▸ Requirement: Among the entries that follow, find every line with the word "Szenarien" and list it.

▸ Input for this task:
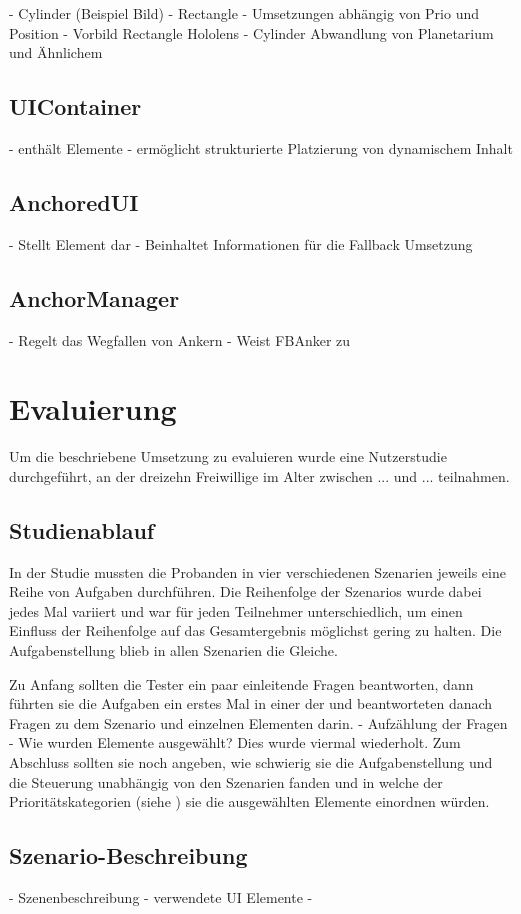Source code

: 			- Cylinder (Beispiel Bild)
			- Rectangle 
			- Umsetzungen abhängig von Prio und Position
			- Vorbild Rectangle Hololens
			- Cylinder Abwandlung von Planetarium und Ähnlichem
		
		\subsection{UIContainer}
			- enthält Elemente
			- ermöglicht strukturierte Platzierung von dynamischem Inhalt
		
		\subsection{AnchoredUI}
			- Stellt Element dar
			- Beinhaltet Informationen für die Fallback Umsetzung
		
		\subsection{AnchorManager}
			- Regelt das Wegfallen von Ankern
			- Weist FBAnker zu
			
	\section{Evaluierung}
		Um die beschriebene Umsetzung zu evaluieren wurde eine Nutzerstudie durchgeführt, an der dreizehn Freiwillige im Alter zwischen ... und ... teilnahmen. 
	
		\subsection{Studienablauf}
			In der Studie mussten die Probanden in vier verschiedenen Szenarien jeweils eine Reihe von Aufgaben durchführen. Die Reihenfolge der Szenarios wurde dabei jedes Mal variiert und war für jeden Teilnehmer unterschiedlich, um einen Einfluss der Reihenfolge auf das Gesamtergebnis möglichst gering zu halten. Die Aufgabenstellung blieb in allen Szenarien die Gleiche.
			
			
			
			Zu Anfang sollten die Tester ein paar einleitende Fragen beantworten, dann führten sie die Aufgaben ein erstes Mal in einer der  und beantworteten danach Fragen zu dem Szenario und einzelnen Elementen darin.
			- Aufzählung der Fragen
			- Wie wurden Elemente ausgewählt?
			Dies wurde viermal wiederholt. Zum Abschluss sollten sie noch angeben, wie schwierig sie die Aufgabenstellung und die Steuerung unabhängig von den Szenarien fanden und in welche der Prioritätskategorien (siehe ) sie die ausgewählten Elemente einordnen würden.
		
		\subsection{Szenario-Beschreibung}
			- Szenenbeschreibung
			- verwendete UI Elemente
			-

▸ Response box:
			In der Studie mussten die Probanden in vier verschiedenen Szenarien jeweils eine Reihe von Aufgaben durchführen. Die Reihenfolge der Szenarios wurde dabei jedes Mal variiert und war für jeden Teilnehmer unterschiedlich, um einen Einfluss der Reihenfolge auf das Gesamtergebnis möglichst gering zu halten. Die Aufgabenstellung blieb in allen Szenarien die Gleiche.
			Dies wurde viermal wiederholt. Zum Abschluss sollten sie noch angeben, wie schwierig sie die Aufgabenstellung und die Steuerung unabhängig von den Szenarien fanden und in welche der Prioritätskategorien (siehe ) sie die ausgewählten Elemente einordnen würden.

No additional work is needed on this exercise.